Dans les pays arabes, le Ramadan est l’occasion de faire mieux que le Coran, au point de tuer des innocents sur une plage tunisienne comme ce fut le cas, cette semaine pour le simple fait de porter un maillot qui selon, les islamistes ne respecte pas le Coran et surtout le Ramadan…mais tous ne sont pas aussi affamés par ce jeune du ramadan et savent passer cette journée pacifiquement en regardant une série TV juive qui se nomme : « Le Quartier juif ».

Cette série est diffusée non loin d’Israël, en Égypte, pendant le mois du jeûne, et elle surprend et fait beaucoup parler selon le New York Times, l’histoire se déroule en 1948, dans une famille de juifs égyptiens du Caire.

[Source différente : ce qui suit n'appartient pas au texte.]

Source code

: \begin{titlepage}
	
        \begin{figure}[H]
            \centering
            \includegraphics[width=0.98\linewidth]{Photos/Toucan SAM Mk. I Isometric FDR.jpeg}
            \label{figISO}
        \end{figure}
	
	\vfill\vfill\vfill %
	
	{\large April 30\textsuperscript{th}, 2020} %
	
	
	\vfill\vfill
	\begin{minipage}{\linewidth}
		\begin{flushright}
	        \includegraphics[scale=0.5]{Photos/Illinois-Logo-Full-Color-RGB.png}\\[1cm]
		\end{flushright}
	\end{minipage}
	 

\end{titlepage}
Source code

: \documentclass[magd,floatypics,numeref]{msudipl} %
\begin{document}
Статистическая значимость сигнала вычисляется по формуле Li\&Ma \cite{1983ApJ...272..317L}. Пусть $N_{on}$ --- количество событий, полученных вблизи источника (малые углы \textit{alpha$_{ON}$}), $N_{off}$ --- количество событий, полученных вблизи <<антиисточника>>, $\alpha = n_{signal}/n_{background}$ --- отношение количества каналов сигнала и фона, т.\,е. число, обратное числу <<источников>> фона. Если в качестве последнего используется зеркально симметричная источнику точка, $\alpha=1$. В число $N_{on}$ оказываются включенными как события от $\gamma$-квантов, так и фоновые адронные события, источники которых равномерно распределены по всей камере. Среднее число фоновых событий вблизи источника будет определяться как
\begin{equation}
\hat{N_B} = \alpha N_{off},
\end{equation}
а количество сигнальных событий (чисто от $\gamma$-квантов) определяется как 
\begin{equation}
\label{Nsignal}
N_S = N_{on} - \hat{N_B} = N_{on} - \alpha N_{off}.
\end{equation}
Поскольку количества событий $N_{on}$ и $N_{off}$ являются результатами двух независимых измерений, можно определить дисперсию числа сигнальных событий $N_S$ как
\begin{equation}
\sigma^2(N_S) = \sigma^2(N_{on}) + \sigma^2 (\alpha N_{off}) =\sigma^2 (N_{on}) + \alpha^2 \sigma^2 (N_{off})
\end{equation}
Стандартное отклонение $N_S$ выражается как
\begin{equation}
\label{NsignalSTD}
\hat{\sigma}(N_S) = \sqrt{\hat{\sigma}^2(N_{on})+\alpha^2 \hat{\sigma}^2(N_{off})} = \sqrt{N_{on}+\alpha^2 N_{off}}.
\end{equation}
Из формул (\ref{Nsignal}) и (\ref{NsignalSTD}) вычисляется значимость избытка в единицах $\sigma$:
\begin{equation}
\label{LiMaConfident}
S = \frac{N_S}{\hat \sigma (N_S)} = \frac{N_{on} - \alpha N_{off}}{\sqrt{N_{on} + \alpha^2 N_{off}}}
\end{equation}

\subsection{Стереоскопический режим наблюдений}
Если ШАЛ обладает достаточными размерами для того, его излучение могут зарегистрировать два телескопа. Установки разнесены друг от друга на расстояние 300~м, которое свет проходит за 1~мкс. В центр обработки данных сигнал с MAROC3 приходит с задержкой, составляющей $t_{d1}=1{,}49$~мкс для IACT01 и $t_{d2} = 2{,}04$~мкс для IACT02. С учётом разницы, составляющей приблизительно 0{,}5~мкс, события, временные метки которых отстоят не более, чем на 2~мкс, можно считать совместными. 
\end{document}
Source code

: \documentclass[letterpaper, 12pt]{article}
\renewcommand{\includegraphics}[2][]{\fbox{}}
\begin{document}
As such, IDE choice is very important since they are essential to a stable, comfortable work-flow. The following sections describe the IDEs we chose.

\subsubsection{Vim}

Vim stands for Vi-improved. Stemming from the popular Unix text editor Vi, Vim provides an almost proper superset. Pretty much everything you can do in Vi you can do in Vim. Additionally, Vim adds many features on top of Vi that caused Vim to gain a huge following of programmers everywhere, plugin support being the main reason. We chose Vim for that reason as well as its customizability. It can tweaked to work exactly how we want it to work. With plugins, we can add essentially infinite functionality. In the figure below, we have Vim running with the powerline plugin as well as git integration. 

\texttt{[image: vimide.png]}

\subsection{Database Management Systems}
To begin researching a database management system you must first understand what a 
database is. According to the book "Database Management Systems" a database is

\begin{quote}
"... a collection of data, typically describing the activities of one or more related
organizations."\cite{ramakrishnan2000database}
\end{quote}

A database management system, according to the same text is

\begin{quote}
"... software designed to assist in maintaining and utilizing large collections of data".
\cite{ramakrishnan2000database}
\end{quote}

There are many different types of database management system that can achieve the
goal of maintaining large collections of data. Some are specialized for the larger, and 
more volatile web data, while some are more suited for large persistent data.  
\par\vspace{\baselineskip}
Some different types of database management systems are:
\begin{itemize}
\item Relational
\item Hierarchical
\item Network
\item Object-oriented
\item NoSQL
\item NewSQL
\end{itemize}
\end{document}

C’est un scoop en Égypte, car cela fait plus de 60 ans qu’une série égyptienne qui représente de façon correcte et respectueuse les juifs dans les synagogues et pour les dîners de shabbat (avec tout de même un hébreu qui veut rien dire) et moins antisémite comme cela est connu dans le milieu de l’audiovisuel égyptien depuis des décennies.

L’ambassade israélienne au Caire le dit elle-même sur sa page Facebook :

« La série montre les juifs dans leur vraie nature humaine, comme des êtres humains avant toute chose, et nous nous en réjouissons. »

Selon Rue 89, l’histoire est celle-ci : Laila, juive et personnage principal, apprend que son frère part s’installer en Israël. C’est un choc, elle le traite de traître. Car dans le contexte de la série, le sionisme est un acte de trahison envers l’Égypte. Dans « le quartier juif », les juifs égyptiens sont avant tout présentés comme des Égyptiens, et non comme des sionistes voulant s’installer en Israël. Ils sont même anti-sionistes.

Les méchants ne sont donc ici pas les juifs, mais les Frères musulmans. La série préfère valoriser l’armée et, plaçant l’histoire en 1948, elle occulte le véritable rôle qu’a joué l’institution militaire dans l’expulsion des juifs d’Égypte après l’arrivée de Nasser en 1953. L’héroïne, Laila, a même une histoire d’amour avec un militaire musulman considéré comme un héros par la communauté juive.

« Le Quartier Juif » impute la responsabilité du mauvais traitement des juifs exclusivement aux islamistes et Frères musulmans qui sont dépeints comme des extrémistes fous. Or comme l’expliquent les historiens, les nationalistes arabes et notamment l’armée menée par Nasser ont eux aussi, dans leur lutte contre Israël, pris les juifs égyptiens pour des boucs émissaires et les ont contraints à quitter le pays.

Mais, dans la série, seuls les fondamentalistes sont critiqués. Le fondateur des Frères musulmans est moqué, on lui fait par exemple voir comme une conspiration, la présence du Coca-cola dans son pays. La série montre les premières violences à l’égard des juifs avec les attentats perpétrés par les Frères musulmans. Les scénaristes les accusent même d’avoir préféré s’attaquer aux juifs locaux plutôt qu’à Israël.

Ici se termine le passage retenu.